I'm a college basketball fanatic. That means I'll be joining millions of Americans this month in a quest to muffle the economic boom by devoting our energies to filling out and following March Madness brackets.

My alma mater, Wake Forest, is out of the championship tournament, so I'll cheer for my boyhood team, Villanova, and my wife's school, Duke. I'll spend more than a dozen hours watching the games.

But my enthusiasm is tempered this year by a painful truth: The game is tarnished by corruption and shame.

The latest evidence came five months ago with news that the Federal Bureau of Investigation had indicted sports agents and assistant coaches while subpoenaing records from a number of colleges in a bribery and fraud investigation.

It's legitimate to ask whether the FBI should be policing violations of rules promulgated by the National Collegiate Athletic Association. But even if you don't think they should, the resulting scandal is the biggest to hit the sport since the early 1950s, when a bribery scheme unfolded at City College of New York (CCNY) and then mushroomed to encompass seven schools and 32 players around the country.

The perfect illustration of the gap between the on-court beauty of the college game and its off-court rot is the Atlantic Coast Conference, long considered the most prestigious. Three of its member teams, the University of Louisville, the University of Miami and North Carolina State University, are ensnared in the FBI investigation.

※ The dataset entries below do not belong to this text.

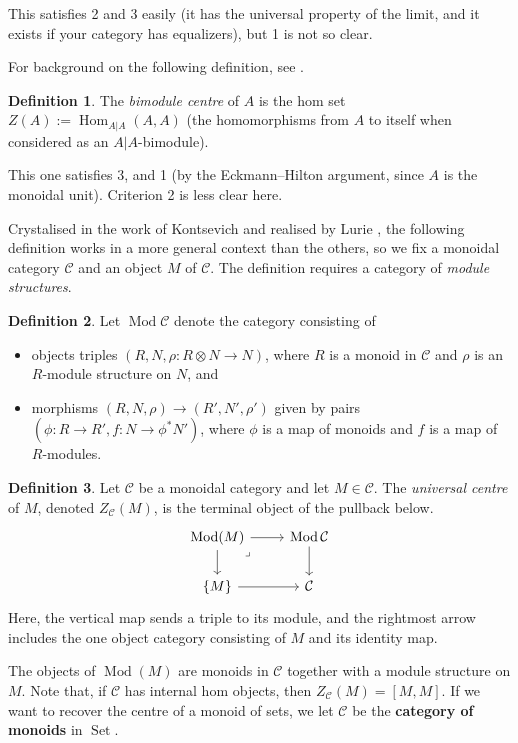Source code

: \documentclass{article}
\newcommand{\C}{\mathcal{C}}
\newcommand{\set}[1]{\left\lbrace #1 \right\rbrace}
\DeclareMathOperator{\Hom}{Hom}
\DeclareMathOperator{\Mod}{Mod}
\DeclareMathOperator{\Set}{Set}
\theoremstyle{definition}
\newtheorem{definition}{Definition}
\begin{document}
This satisfies 2 and 3 easily (it has the universal property of the limit, and it exists if your category has equalizers), but 1 is not so clear.

For background on the following definition, see \cite{vitale}.
\begin{definition}
  The \textit{bimodule centre} of $A$ is the hom set $Z(A) := \Hom_{A|A}(A, A)$ (the homomorphisms from $A$ to itself when considered as an $A|A$-bimodule).
\end{definition}

This one satisfies 3, and 1 (by the Eckmann--Hilton argument, since $A$ is the monoidal unit).
Criterion 2 is less clear here.

Crystalised in the work of Kontsevich \cite[Claim 1]{kontsevich} and realised by Lurie \cite[5.3]{lurie}, the following definition works in a more general context than the others, so we fix a monoidal category $\C$ and an object $M$ of $\C$.
The definition requires a category of \textit{module structures}.

\begin{definition}
  Let $\Mod \C$ denote the category consisting of
  \begin{itemize}
    \item objects triples $(R, N, \rho : R \otimes N \to N)$, where $R$ is a monoid in $\C$ and $\rho$ is an $R$-module structure on $N$, and
    \item morphisms $(R, N, \rho) \to (R', N', \rho')$ given by pairs $(\phi : R \to R', f : N \to \phi^\ast N')$, where $\phi$ is a map of monoids and $f$ is a map of $R$-modules.
  \end{itemize}
\end{definition}

\begin{definition}
  Let $\C$ be a monoidal category and let $M \in \C$.
  The \textit{universal centre} of $M$, denoted $Z_\C(M)$, is the terminal object of the pullback below.
  \[\begin{tikzcd}
    {\Mod (M)} & {\Mod \C} \\
    {\set{M}} & \C
    \arrow[from=1-1, to=1-2]
    \arrow[from=1-1, to=2-1]
    \arrow["\lrcorner"{anchor=center, pos=0.125}, draw=none, from=1-1, to=2-2]
    \arrow[from=1-2, to=2-2]
    \arrow[from=2-1, to=2-2]
  \end{tikzcd}\]
  Here, the vertical map sends a triple to its module, and the rightmost arrow includes the one object category consisting of $M$ and its identity map.
\end{definition}
The objects of $\Mod(M)$ are monoids in $\C$ together with a module structure on $M$.
Note that, if $\C$ has internal hom objects, then $Z_\C(M) = [M, M]$.
If we want to recover the centre of a monoid of sets, we let $\C$ be the \textbf{category of monoids} in $\Set$.
\end{document}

There are also serious charges tainting schools unaffected by the FBI probe. Last year, for example, the NCAA suspended Syracuse University's head basketball coach Jim Boeheim for nine games for multiple violations.

Then there's the University of North Carolina, one of the crown jewels of college basketball. Investigative reporting and an internal inquiry revealed that many athletes there were allowed to take fake courses to maintain their eligibility to play sports. What did the NCAA do in response? Nothing.

There may be no more admirable basketball program than the one at Duke, and no more respected coach than that university's Mike Krzyzewski. But even there, the concept of the student-athlete is debased.

Consider: The star Blue Devil is Marvin Bagley III. He was supposed to be a high school senior this year but last summer accelerated his courses to arrive at Duke shortly after the fall semester began. After a spectacular season, he'll leave in a month or so for the National Basketball Association.

It's all fully within the rules that long ago turned great universities into minor league sports-training venues.

Equally unfortunate: Of the 15 ACC coaches, who can potentially earn a combined $40 million a year, only two are African-American. The majority of players are African-Americans who get almost nothing, at least legally. Most will never collect an NBA paycheck.

There are potential correctives. The NBA should expand a minor league so that kids who are not ready for the pros can make decent money as they mature. To honor the term "student-athlete," any basketball player who goes to college on a scholarship should have to wait two to three years before becoming eligible for the pros (that's how baseball and football do it). There should be a concerted effort to crack down on the hustlers: agents, Amateur Athletic Union coaches and sneaker company representatives.

The NCAA has engaged former Secretary of State Condoleezza Rice to lead a reform effort. But she won't be able to change anything that threatens the multibillion-dollar college sports money machine.

Here's how bad it is: Rick Pitino, one of college basketball's winningest coaches at Kentucky and Louisville — he won NCAA championships at both — presided over a program that offered prostitutes to young recruits. The NCAA erased dozens of Louisville wins in response to that scandal, but Pitino kept his job until being fired last fall amid the FBI probe. He denies any wrongdoing and says he wants another coaching job. Does anyone doubt there will be takers?

Still, I'll eagerly fill out my brackets. When it comes to college basketball, it's heart over head. It'll be Villanova and Duke in the semifinals on March 31.